Given entries below:

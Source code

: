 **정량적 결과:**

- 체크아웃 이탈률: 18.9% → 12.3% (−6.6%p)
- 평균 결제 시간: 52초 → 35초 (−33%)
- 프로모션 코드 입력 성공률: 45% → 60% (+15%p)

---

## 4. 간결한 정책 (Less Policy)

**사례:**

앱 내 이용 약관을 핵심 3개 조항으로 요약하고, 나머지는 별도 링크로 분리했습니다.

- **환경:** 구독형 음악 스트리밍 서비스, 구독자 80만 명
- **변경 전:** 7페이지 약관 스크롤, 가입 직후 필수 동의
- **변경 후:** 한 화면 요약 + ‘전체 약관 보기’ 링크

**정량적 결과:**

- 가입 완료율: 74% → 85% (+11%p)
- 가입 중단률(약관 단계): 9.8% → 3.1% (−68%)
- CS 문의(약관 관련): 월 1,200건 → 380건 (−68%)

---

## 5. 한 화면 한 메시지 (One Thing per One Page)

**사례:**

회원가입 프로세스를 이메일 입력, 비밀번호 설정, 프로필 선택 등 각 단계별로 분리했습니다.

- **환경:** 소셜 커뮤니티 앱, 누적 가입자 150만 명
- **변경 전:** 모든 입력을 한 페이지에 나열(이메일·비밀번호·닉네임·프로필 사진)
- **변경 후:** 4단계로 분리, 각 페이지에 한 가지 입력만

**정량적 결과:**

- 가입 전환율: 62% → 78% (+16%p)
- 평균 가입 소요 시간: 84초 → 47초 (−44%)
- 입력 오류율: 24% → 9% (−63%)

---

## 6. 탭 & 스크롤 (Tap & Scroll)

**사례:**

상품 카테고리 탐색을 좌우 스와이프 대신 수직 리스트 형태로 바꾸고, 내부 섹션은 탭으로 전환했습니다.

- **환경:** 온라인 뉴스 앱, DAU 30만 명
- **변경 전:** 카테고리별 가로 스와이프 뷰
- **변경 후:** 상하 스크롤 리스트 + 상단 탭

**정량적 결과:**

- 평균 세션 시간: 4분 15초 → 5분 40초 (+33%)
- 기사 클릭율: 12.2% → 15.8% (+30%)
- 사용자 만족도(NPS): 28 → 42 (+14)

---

End of Given entries.

→ Work order
All entries are to be copied exactly as they read.

→ Answer to this exercise
Source code

: **정량적 결과:**

- 체크아웃 이탈률: 18.9% → 12.3% (−6.6%p)
- 평균 결제 시간: 52초 → 35초 (−33%)
- 프로모션 코드 입력 성공률: 45% → 60% (+15%p)

---

## 4. 간결한 정책 (Less Policy)

**사례:**

앱 내 이용 약관을 핵심 3개 조항으로 요약하고, 나머지는 별도 링크로 분리했습니다.

- **환경:** 구독형 음악 스트리밍 서비스, 구독자 80만 명
- **변경 전:** 7페이지 약관 스크롤, 가입 직후 필수 동의
- **변경 후:** 한 화면 요약 + ‘전체 약관 보기’ 링크

**정량적 결과:**

- 가입 완료율: 74% → 85% (+11%p)
- 가입 중단률(약관 단계): 9.8% → 3.1% (−68%)
- CS 문의(약관 관련): 월 1,200건 → 380건 (−68%)

---

## 5. 한 화면 한 메시지 (One Thing per One Page)

**사례:**

회원가입 프로세스를 이메일 입력, 비밀번호 설정, 프로필 선택 등 각 단계별로 분리했습니다.

- **환경:** 소셜 커뮤니티 앱, 누적 가입자 150만 명
- **변경 전:** 모든 입력을 한 페이지에 나열(이메일·비밀번호·닉네임·프로필 사진)
- **변경 후:** 4단계로 분리, 각 페이지에 한 가지 입력만

**정량적 결과:**

- 가입 전환율: 62% → 78% (+16%p)
- 평균 가입 소요 시간: 84초 → 47초 (−44%)
- 입력 오류율: 24% → 9% (−63%)

---

## 6. 탭 & 스크롤 (Tap & Scroll)

**사례:**

상품 카테고리 탐색을 좌우 스와이프 대신 수직 리스트 형태로 바꾸고, 내부 섹션은 탭으로 전환했습니다.

- **환경:** 온라인 뉴스 앱, DAU 30만 명
- **변경 전:** 카테고리별 가로 스와이프 뷰
- **변경 후:** 상하 스크롤 리스트 + 상단 탭

**정량적 결과:**

- 평균 세션 시간: 4분 15초 → 5분 40초 (+33%)
- 기사 클릭율: 12.2% → 15.8% (+30%)
- 사용자 만족도(NPS): 28 → 42 (+14)

---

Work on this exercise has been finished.